We were recently intrigued by an article published in Revista da Sociedade Brasileira de Medicina Tropical/Journal of the Brazilian Society of Tropical Medicine by Andrade et al., entitled Clinical and serological evolution in chronic Chagas disease patients in a 4-year pharmacotherapy follow-up: a preliminary study1. The authors presented an interesting investigation of the role of benznidazole (Bnz) in managing the chronic phase of Chagas disease, and concluded that Bnz is beneficial for patients experiencing the chronic phase of Chagas disease. Although Bnz is the current reference drug for the acute phase of Chagas disease, the results are unsatisfactory, given the limited efficacy and toxic side effects, such as vomiting, anorexia, allergic dermopathy, and peripheral polyneuropathy. In contrast, ascorbic acid and cyanocobalamin are over-the-counter drugs that rarely present side effects. Andrade et al.1 are to be congratulated for conducting such a comprehensive study regarding the significant role of Bnz in treating the chronic phrase of Chagas’ disease. To their discussion, we also note the efficacy of Bnz combined with cyanocobalamin and ascorbic acid, which is evident in the results discussed below.
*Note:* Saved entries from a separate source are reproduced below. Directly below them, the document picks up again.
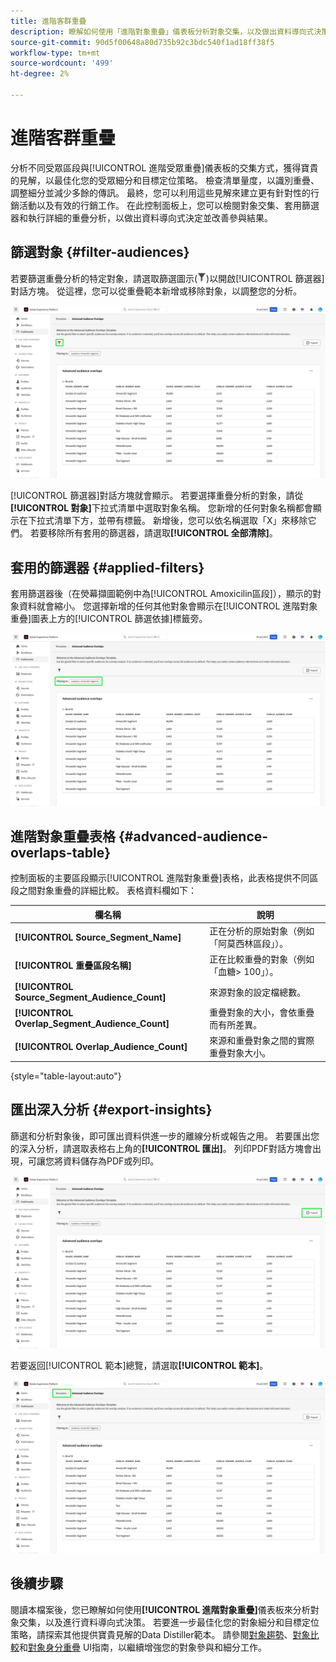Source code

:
 ```yaml
---
title: 進階客群重疊
description: 瞭解如何使用「進階對象重疊」儀表板分析對象交集，以及做出資料導向式決策。 篩選受眾、比較重疊並匯出深入分析以改進鎖定目標策略。
source-git-commit: 90d5f00648a80d735b92c3bdc540f1ad18ff38f5
workflow-type: tm+mt
source-wordcount: '499'
ht-degree: 2%

---
```


# 進階客群重疊

分析不同受眾區段與[!UICONTROL 進階受眾重疊]儀表板的交集方式，獲得寶貴的見解，以最佳化您的受眾細分和目標定位策略。 檢查清單量度，以識別重疊、調整細分並減少多餘的傳訊。 最終，您可以利用這些見解來建立更有針對性的行銷活動以及有效的行銷工作。 在此控制面板上，您可以檢閱對象交集、套用篩選器和執行詳細的重疊分析，以做出資料導向式決定並改善參與結果。

## 篩選對象 {#filter-audiences}

若要篩選重疊分析的特定對象，請選取篩選圖示(![篩選圖示。](../../../images/icons/filter-icon-white.png))以開啟[!UICONTROL 篩選器]對話方塊。 從這裡，您可以從重疊範本新增或移除對象，以調整您的分析。

![進階對象重疊檢視中反白顯示篩選圖示。](../../images/sql-insights-query-pro-mode/templates/audience-overlaps-filter-icon.png)

[!UICONTROL 篩選器]對話方塊就會顯示。 若要選擇重疊分析的對象，請從&#x200B;**[!UICONTROL 對象]**&#x200B;下拉式清單中選取對象名稱。 您新增的任何對象名稱都會顯示在下拉式清單下方，並帶有標籤。 新增後，您可以依名稱選取「X」來移除它們。 若要移除所有套用的篩選器，請選取&#x200B;**[!UICONTROL 全部清除]**。

## 套用的篩選器 {#applied-filters}

套用篩選器後（在熒幕擷圖範例中為[!UICONTROL Amoxicilin區段]），顯示的對象資料就會縮小。 您選擇新增的任何其他對象會顯示在[!UICONTROL 進階對象重疊]圖表上方的[!UICONTROL 篩選依據]標籤旁。

![進階對象重疊儀表板與反白顯示的Amoxicilin區段篩選。](../../images/sql-insights-query-pro-mode/templates/audience-overlaps-applied-filters.png)

## 進階對象重疊表格 {#advanced-audience-overlaps-table}

控制面板的主要區段顯示[!UICONTROL 進階對象重疊]表格，此表格提供不同區段之間對象重疊的詳細比較。 表格資料欄如下：

| 欄名稱 | 說明 |
|------------------------------------|----------------------------------------------------------------------------------------------|
| **[!UICONTROL Source_Segment_Name]** | 正在分析的原始對象（例如「阿莫西林區段」）。 |
| **[!UICONTROL 重疊區段名稱]** | 正在比較重疊的對象（例如「血糖> 100」）。 |
| **[!UICONTROL Source_Segment_Audience_Count]** | 來源對象的設定檔總數。 |
| **[!UICONTROL Overlap_Segment_Audience_Count]** | 重疊對象的大小，會依重疊而有所差異。 |
| **[!UICONTROL Overlap_Audience_Count]** | 來源和重疊對象之間的實際重疊對象大小。 |

{style="table-layout:auto"}

## 匯出深入分析 {#export-insights}

篩選和分析對象後，即可匯出資料供進一步的離線分析或報告之用。 若要匯出您的深入分析，請選取表格右上角的&#x200B;**[!UICONTROL 匯出]**。 列印PDF對話方塊會出現，可讓您將資料儲存為PDF或列印。

![進階對象重疊檢視並反白顯示匯出。](../../images/sql-insights-query-pro-mode/templates/audience-overlaps-export.png)

若要返回[!UICONTROL 範本]總覽，請選取&#x200B;**[!UICONTROL 範本]**。

![進階對象與反白的範本重疊檢視。](../../images/sql-insights-query-pro-mode/templates/audience-overlaps-navigation.png)

## 後續步驟

閱讀本檔案後，您已瞭解如何使用&#x200B;**[!UICONTROL 進階對象重疊]**&#x200B;儀表板來分析對象交集，以及進行資料導向式決策。 若要進一步最佳化您的對象細分和目標定位策略，請探索其他提供寶貴見解的Data Distiller範本。 請參閱[對象趨勢](./trends.md)、[對象比較](./comparison.md)和[對象身分重疊](./identity-overlaps.md) UI指南，以繼續增強您的對象參與和細分工作。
Some studies have reported that levels of ascorbate-dependent antioxidative enzymes, which use the ascorbic acid that exists in infected tissues, are decreased during some parasitic infections, as the parasites use this mechanism to protect themselves from the oxidizing action of reactive nitrogen species and reactive oxygen species (ROS) that are produced by the host’s inflammatory cells2,3.
For example, Marim et al.4 have reported that orally administered high-dose ascorbic acid can cause the clearance of trypanosomes, especially trypomastigotes. As well, Ciccarelli et al.5 have demonstrated that cyanocobalamin markedly decreased the motility and growth rate of Trypanosoma cruzi epimastigotes, where its cytotoxic action is thought to occur through the generation of ROS. Moreover, ascorbate peroxidase activity is significantly increased by cyanocobalamin, and ascorbic acid is known to intensify the antiparasitic activity of cyanocobalamin. This mechanism of action is likely due to the well-known prooxidant effects of these compounds, which, when combined with transition metal ions (Co, Cu, and Fe), generate ROS6. Accordingly, in the study of Ciccarelli et al.5, the antiparasitic effect of Bnz treatment was further enhanced by the coadministration of cyanocobalamin and ascorbic acid. As well, it has previously be reported that the that treatment of blood infected with Trypanosoma cruzi with ascorbic acid, light, and gentian violet effectively prevents transmission of Chagas disease7.
Thus, we believe that it is worthwhile to assess the effect of Bnz combined with ascorbic acid and cyanocobalamin as a novel therapeutic modality for treating the chronic phase of Chagas disease.